* Data provided *
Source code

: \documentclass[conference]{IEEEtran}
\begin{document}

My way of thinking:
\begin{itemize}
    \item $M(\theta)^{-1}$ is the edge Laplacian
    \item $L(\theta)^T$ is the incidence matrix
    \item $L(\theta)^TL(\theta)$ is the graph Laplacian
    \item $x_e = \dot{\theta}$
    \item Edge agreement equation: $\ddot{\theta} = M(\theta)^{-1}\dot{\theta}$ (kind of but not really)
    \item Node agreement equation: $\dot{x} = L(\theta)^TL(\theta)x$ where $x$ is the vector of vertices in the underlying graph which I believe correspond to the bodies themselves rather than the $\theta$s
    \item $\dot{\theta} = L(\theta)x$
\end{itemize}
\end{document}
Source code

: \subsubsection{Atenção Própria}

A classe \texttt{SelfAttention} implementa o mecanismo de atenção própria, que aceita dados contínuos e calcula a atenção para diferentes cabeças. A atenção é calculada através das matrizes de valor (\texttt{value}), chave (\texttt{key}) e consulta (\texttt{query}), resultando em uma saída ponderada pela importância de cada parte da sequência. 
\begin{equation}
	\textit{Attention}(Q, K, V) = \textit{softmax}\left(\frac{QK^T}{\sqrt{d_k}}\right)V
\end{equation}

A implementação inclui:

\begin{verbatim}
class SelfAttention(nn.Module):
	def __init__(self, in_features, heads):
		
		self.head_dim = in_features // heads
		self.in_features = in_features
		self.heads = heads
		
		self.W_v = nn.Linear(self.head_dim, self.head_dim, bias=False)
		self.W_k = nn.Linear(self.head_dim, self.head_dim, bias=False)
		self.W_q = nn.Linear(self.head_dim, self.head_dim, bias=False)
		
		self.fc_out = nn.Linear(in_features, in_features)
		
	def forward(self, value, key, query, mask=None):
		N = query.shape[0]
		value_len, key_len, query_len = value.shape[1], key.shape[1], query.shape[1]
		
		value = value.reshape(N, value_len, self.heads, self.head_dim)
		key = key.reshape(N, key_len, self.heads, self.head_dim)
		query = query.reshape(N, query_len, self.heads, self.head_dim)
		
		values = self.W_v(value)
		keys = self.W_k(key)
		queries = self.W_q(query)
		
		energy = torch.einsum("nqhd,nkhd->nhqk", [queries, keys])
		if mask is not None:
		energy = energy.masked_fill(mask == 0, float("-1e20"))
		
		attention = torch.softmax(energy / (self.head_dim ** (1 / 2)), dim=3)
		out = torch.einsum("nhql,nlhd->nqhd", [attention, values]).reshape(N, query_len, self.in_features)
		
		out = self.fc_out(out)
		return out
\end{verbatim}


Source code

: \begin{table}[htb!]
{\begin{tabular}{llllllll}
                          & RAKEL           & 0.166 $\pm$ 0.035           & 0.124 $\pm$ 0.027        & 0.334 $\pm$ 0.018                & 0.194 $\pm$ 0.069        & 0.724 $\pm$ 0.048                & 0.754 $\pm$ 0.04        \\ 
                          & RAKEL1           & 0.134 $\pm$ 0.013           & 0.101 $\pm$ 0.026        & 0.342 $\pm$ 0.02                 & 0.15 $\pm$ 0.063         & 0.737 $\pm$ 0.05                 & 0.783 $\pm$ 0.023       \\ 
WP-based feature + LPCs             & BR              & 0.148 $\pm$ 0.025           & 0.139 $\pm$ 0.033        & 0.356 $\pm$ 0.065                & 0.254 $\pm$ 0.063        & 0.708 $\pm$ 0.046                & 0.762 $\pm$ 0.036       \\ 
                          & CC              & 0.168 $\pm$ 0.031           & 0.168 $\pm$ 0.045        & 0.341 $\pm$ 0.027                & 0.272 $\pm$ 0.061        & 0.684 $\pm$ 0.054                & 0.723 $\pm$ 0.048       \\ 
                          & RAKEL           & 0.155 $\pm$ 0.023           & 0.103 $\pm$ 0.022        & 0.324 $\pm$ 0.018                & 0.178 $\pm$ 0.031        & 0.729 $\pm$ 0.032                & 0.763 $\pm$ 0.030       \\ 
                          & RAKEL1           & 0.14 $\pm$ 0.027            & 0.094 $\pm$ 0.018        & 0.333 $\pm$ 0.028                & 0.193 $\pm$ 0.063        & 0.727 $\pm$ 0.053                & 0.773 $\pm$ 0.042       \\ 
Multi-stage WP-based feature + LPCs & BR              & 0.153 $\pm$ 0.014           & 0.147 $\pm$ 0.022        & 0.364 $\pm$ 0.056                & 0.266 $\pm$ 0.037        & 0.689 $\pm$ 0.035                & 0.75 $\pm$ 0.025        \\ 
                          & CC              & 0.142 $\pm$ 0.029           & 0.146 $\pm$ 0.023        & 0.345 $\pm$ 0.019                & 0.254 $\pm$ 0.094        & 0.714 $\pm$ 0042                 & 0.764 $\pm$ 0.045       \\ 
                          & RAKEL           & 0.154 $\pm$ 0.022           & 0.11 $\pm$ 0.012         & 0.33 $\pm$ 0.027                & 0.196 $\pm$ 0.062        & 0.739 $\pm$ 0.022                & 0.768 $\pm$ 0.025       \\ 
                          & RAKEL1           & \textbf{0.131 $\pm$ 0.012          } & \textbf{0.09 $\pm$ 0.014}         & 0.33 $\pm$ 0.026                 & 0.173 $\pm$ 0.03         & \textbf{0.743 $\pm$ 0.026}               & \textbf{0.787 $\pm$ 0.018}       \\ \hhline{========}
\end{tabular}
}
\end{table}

* Work task *
Word for word, reproduce every line of the data.

* Answer to the problem *
Source code

: \documentclass[conference]{IEEEtran}
\begin{document}

My way of thinking:
\begin{itemize}
    \item $M(\theta)^{-1}$ is the edge Laplacian
    \item $L(\theta)^T$ is the incidence matrix
    \item $L(\theta)^TL(\theta)$ is the graph Laplacian
    \item $x_e = \dot{\theta}$
    \item Edge agreement equation: $\ddot{\theta} = M(\theta)^{-1}\dot{\theta}$ (kind of but not really)
    \item Node agreement equation: $\dot{x} = L(\theta)^TL(\theta)x$ where $x$ is the vector of vertices in the underlying graph which I believe correspond to the bodies themselves rather than the $\theta$s
    \item $\dot{\theta} = L(\theta)x$
\end{itemize}
\end{document}
Source code

: \subsubsection{Atenção Própria}

A classe \texttt{SelfAttention} implementa o mecanismo de atenção própria, que aceita dados contínuos e calcula a atenção para diferentes cabeças. A atenção é calculada através das matrizes de valor (\texttt{value}), chave (\texttt{key}) e consulta (\texttt{query}), resultando em uma saída ponderada pela importância de cada parte da sequência. 
\begin{equation}
	\textit{Attention}(Q, K, V) = \textit{softmax}\left(\frac{QK^T}{\sqrt{d_k}}\right)V
\end{equation}

A implementação inclui:

\begin{verbatim}
class SelfAttention(nn.Module):
	def __init__(self, in_features, heads):
		
		self.head_dim = in_features // heads
		self.in_features = in_features
		self.heads = heads
		
		self.W_v = nn.Linear(self.head_dim, self.head_dim, bias=False)
		self.W_k = nn.Linear(self.head_dim, self.head_dim, bias=False)
		self.W_q = nn.Linear(self.head_dim, self.head_dim, bias=False)
		
		self.fc_out = nn.Linear(in_features, in_features)
		
	def forward(self, value, key, query, mask=None):
		N = query.shape[0]
		value_len, key_len, query_len = value.shape[1], key.shape[1], query.shape[1]
		
		value = value.reshape(N, value_len, self.heads, self.head_dim)
		key = key.reshape(N, key_len, self.heads, self.head_dim)
		query = query.reshape(N, query_len, self.heads, self.head_dim)
		
		values = self.W_v(value)
		keys = self.W_k(key)
		queries = self.W_q(query)
		
		energy = torch.einsum("nqhd,nkhd->nhqk", [queries, keys])
		if mask is not None:
		energy = energy.masked_fill(mask == 0, float("-1e20"))
		
		attention = torch.softmax(energy / (self.head_dim ** (1 / 2)), dim=3)
		out = torch.einsum("nhql,nlhd->nqhd", [attention, values]).reshape(N, query_len, self.in_features)
		
		out = self.fc_out(out)
		return out
\end{verbatim}


Source code

: \begin{table}[htb!]
{\begin{tabular}{llllllll}
                          & RAKEL           & 0.166 $\pm$ 0.035           & 0.124 $\pm$ 0.027        & 0.334 $\pm$ 0.018                & 0.194 $\pm$ 0.069        & 0.724 $\pm$ 0.048                & 0.754 $\pm$ 0.04        \\ 
                          & RAKEL1           & 0.134 $\pm$ 0.013           & 0.101 $\pm$ 0.026        & 0.342 $\pm$ 0.02                 & 0.15 $\pm$ 0.063         & 0.737 $\pm$ 0.05                 & 0.783 $\pm$ 0.023       \\ 
WP-based feature + LPCs             & BR              & 0.148 $\pm$ 0.025           & 0.139 $\pm$ 0.033        & 0.356 $\pm$ 0.065                & 0.254 $\pm$ 0.063        & 0.708 $\pm$ 0.046                & 0.762 $\pm$ 0.036       \\ 
                          & CC              & 0.168 $\pm$ 0.031           & 0.168 $\pm$ 0.045        & 0.341 $\pm$ 0.027                & 0.272 $\pm$ 0.061        & 0.684 $\pm$ 0.054                & 0.723 $\pm$ 0.048       \\ 
                          & RAKEL           & 0.155 $\pm$ 0.023           & 0.103 $\pm$ 0.022        & 0.324 $\pm$ 0.018                & 0.178 $\pm$ 0.031        & 0.729 $\pm$ 0.032                & 0.763 $\pm$ 0.030       \\ 
                          & RAKEL1           & 0.14 $\pm$ 0.027            & 0.094 $\pm$ 0.018        & 0.333 $\pm$ 0.028                & 0.193 $\pm$ 0.063        & 0.727 $\pm$ 0.053                & 0.773 $\pm$ 0.042       \\ 
Multi-stage WP-based feature + LPCs & BR              & 0.153 $\pm$ 0.014           & 0.147 $\pm$ 0.022        & 0.364 $\pm$ 0.056                & 0.266 $\pm$ 0.037        & 0.689 $\pm$ 0.035                & 0.75 $\pm$ 0.025        \\ 
                          & CC              & 0.142 $\pm$ 0.029           & 0.146 $\pm$ 0.023        & 0.345 $\pm$ 0.019                & 0.254 $\pm$ 0.094        & 0.714 $\pm$ 0042                 & 0.764 $\pm$ 0.045       \\ 
                          & RAKEL           & 0.154 $\pm$ 0.022           & 0.11 $\pm$ 0.012         & 0.33 $\pm$ 0.027                & 0.196 $\pm$ 0.062        & 0.739 $\pm$ 0.022                & 0.768 $\pm$ 0.025       \\ 
                          & RAKEL1           & \textbf{0.131 $\pm$ 0.012          } & \textbf{0.09 $\pm$ 0.014}         & 0.33 $\pm$ 0.026                 & 0.173 $\pm$ 0.03         & \textbf{0.743 $\pm$ 0.026}               & \textbf{0.787 $\pm$ 0.018}       \\ \hhline{========}
\end{tabular}
}
\end{table}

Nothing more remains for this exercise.